Records contained in a dataset:
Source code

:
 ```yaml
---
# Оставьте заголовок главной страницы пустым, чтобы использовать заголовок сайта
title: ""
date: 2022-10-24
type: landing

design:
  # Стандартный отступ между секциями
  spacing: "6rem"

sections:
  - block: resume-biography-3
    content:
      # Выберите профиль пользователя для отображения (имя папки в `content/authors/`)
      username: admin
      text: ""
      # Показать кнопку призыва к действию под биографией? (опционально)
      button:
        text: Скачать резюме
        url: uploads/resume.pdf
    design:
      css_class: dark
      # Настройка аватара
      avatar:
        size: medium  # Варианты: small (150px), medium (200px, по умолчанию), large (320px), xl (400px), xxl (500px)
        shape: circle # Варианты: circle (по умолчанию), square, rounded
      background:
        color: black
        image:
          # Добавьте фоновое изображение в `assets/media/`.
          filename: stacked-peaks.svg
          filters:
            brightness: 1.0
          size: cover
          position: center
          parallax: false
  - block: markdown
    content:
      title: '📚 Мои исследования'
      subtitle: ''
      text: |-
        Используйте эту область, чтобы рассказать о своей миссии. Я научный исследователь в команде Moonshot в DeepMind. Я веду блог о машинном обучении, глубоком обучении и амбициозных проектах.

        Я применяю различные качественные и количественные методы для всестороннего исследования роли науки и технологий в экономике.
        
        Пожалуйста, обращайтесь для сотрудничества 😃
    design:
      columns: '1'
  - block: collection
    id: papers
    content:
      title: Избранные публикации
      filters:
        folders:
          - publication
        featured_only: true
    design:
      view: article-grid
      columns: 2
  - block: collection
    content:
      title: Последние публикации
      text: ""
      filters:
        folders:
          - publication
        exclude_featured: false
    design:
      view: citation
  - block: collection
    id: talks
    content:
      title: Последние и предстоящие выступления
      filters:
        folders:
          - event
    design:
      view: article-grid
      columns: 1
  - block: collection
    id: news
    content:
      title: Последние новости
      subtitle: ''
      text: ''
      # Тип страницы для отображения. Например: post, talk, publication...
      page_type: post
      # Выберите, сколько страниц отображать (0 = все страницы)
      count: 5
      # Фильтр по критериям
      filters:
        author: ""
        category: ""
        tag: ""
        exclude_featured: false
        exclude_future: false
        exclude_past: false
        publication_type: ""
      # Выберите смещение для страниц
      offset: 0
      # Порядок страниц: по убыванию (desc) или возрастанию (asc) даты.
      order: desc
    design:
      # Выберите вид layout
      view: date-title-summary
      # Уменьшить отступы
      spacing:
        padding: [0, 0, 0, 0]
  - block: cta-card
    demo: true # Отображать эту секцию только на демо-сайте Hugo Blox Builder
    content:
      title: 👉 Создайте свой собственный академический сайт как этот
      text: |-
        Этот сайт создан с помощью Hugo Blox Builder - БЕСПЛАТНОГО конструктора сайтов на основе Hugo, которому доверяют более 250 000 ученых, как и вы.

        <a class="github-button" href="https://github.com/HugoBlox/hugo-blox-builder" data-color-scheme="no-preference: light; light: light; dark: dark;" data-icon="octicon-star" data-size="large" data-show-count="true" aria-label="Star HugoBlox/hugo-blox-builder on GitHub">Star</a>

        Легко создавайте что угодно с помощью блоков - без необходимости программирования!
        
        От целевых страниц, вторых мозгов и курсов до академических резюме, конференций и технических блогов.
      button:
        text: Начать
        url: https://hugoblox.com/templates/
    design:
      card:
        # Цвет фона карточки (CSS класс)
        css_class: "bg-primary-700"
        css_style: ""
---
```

- [Task]:
Each line of the data that includes "large" should be copied.

- [Reply to the exercise]:
        size: medium  # Варианты: small (150px), medium (200px, по умолчанию), large (320px), xl (400px), xxl (500px)
        <a class="github-button" href="https://github.com/HugoBlox/hugo-blox-builder" data-color-scheme="no-preference: light; light: light; dark: dark;" data-icon="octicon-star" data-size="large" data-show-count="true" aria-label="Star HugoBlox/hugo-blox-builder on GitHub">Star</a>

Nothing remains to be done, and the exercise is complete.